Exercise aim » Every entry is to be returned as it stands, apart from the pictures.

Records from a data collection:
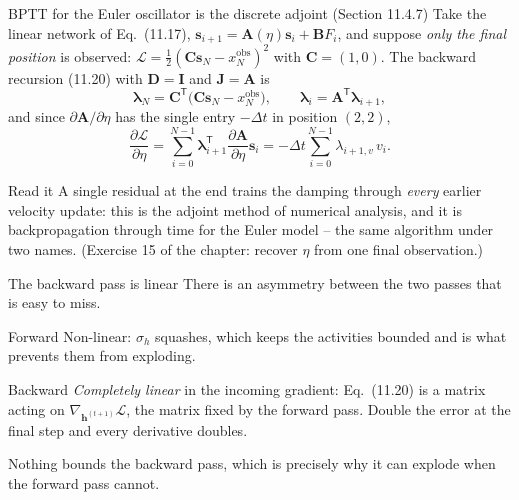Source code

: \documentclass[10pt,aspectratio=169]{beamer}
\begin{document}
\begin{frame}{BPTT for the Euler oscillator is the discrete adjoint (Section 11.4.7)}
Take the linear network of Eq.~(11.17), $\bm{s}_{i+1}=\bm{A}(\eta)\bm{s}_i+\bm{B}F_i$,
and suppose \emph{only the final position} is observed:
$\mathcal{L}=\tfrac12(\bm{C}\bm{s}_N-x_N^{\mathrm{obs}})^2$ with $\bm{C}=(1,0)$.
The backward recursion (11.20) with $\bm{D}=\bm{I}$ and $\bm{J}=\bm{A}$ is
\[
  \bm{\lambda}_N=\bm{C}^{\mathsf{T}}\bigl(\bm{C}\bm{s}_N-x_N^{\mathrm{obs}}\bigr),\qquad
  \bm{\lambda}_i=\bm{A}^{\mathsf{T}}\bm{\lambda}_{i+1},
  \tag{11.36}
\]
and since $\partial\bm{A}/\partial\eta$ has the single entry $-\Delta t$ in
position $(2,2)$,
\[
  \boxed{\;\frac{\partial\mathcal{L}}{\partial\eta}
  =\sum_{i=0}^{N-1}\bm{\lambda}_{i+1}^{\mathsf{T}}\frac{\partial\bm{A}}{\partial\eta}\bm{s}_i
  =-\Delta t\sum_{i=0}^{N-1}\lambda_{i+1,v}\,v_i .\;}
  \tag{11.37}
\]
\begin{block}{Read it}
A single residual at the end trains the damping through \emph{every} earlier
velocity update: this is the adjoint method of numerical analysis, and it is
backpropagation through time for the Euler model -- the same algorithm under
two names.  (Exercise 15 of the chapter: recover $\eta$ from one final
observation.)
\end{block}
\end{frame}


\begin{frame}{The backward pass is linear}
There is an asymmetry between the two passes that is easy to miss.
\begin{block}{Forward}
Non-linear: $\sigma_h$ squashes, which keeps the activities bounded and is
what prevents them from exploding.
\end{block}
\begin{block}{Backward}
\emph{Completely linear} in the incoming gradient: Eq.~(11.20) is a matrix
acting on $\nabla_{\bm{h}^{(t+1)}}\mathcal{L}$, the matrix fixed by the
forward pass.  Double the error at the final step and every derivative
doubles.
\end{block}
\medskip
Nothing bounds the backward pass, which is precisely why it can explode
when the forward pass cannot.
\end{frame}
\end{document}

Task solution »
Source code

: \documentclass[10pt,aspectratio=169]{beamer}
\begin{document}
\begin{frame}{BPTT for the Euler oscillator is the discrete adjoint (Section 11.4.7)}
Take the linear network of Eq.~(11.17), $\bm{s}_{i+1}=\bm{A}(\eta)\bm{s}_i+\bm{B}F_i$,
and suppose \emph{only the final position} is observed:
$\mathcal{L}=\tfrac12(\bm{C}\bm{s}_N-x_N^{\mathrm{obs}})^2$ with $\bm{C}=(1,0)$.
The backward recursion (11.20) with $\bm{D}=\bm{I}$ and $\bm{J}=\bm{A}$ is
\[
  \bm{\lambda}_N=\bm{C}^{\mathsf{T}}\bigl(\bm{C}\bm{s}_N-x_N^{\mathrm{obs}}\bigr),\qquad
  \bm{\lambda}_i=\bm{A}^{\mathsf{T}}\bm{\lambda}_{i+1},
  \tag{11.36}
\]
and since $\partial\bm{A}/\partial\eta$ has the single entry $-\Delta t$ in
position $(2,2)$,
\[
  \boxed{\;\frac{\partial\mathcal{L}}{\partial\eta}
  =\sum_{i=0}^{N-1}\bm{\lambda}_{i+1}^{\mathsf{T}}\frac{\partial\bm{A}}{\partial\eta}\bm{s}_i
  =-\Delta t\sum_{i=0}^{N-1}\lambda_{i+1,v}\,v_i .\;}
  \tag{11.37}
\]
\begin{block}{Read it}
A single residual at the end trains the damping through \emph{every} earlier
velocity update: this is the adjoint method of numerical analysis, and it is
backpropagation through time for the Euler model -- the same algorithm under
two names.  (Exercise 15 of the chapter: recover $\eta$ from one final
observation.)
\end{block}
\end{frame}


\begin{frame}{The backward pass is linear}
There is an asymmetry between the two passes that is easy to miss.
\begin{block}{Forward}
Non-linear: $\sigma_h$ squashes, which keeps the activities bounded and is
what prevents them from exploding.
\end{block}
\begin{block}{Backward}
\emph{Completely linear} in the incoming gradient: Eq.~(11.20) is a matrix
acting on $\nabla_{\bm{h}^{(t+1)}}\mathcal{L}$, the matrix fixed by the
forward pass.  Double the error at the final step and every derivative
doubles.
\end{block}
\medskip
Nothing bounds the backward pass, which is precisely why it can explode
when the forward pass cannot.
\end{frame}
\end{document}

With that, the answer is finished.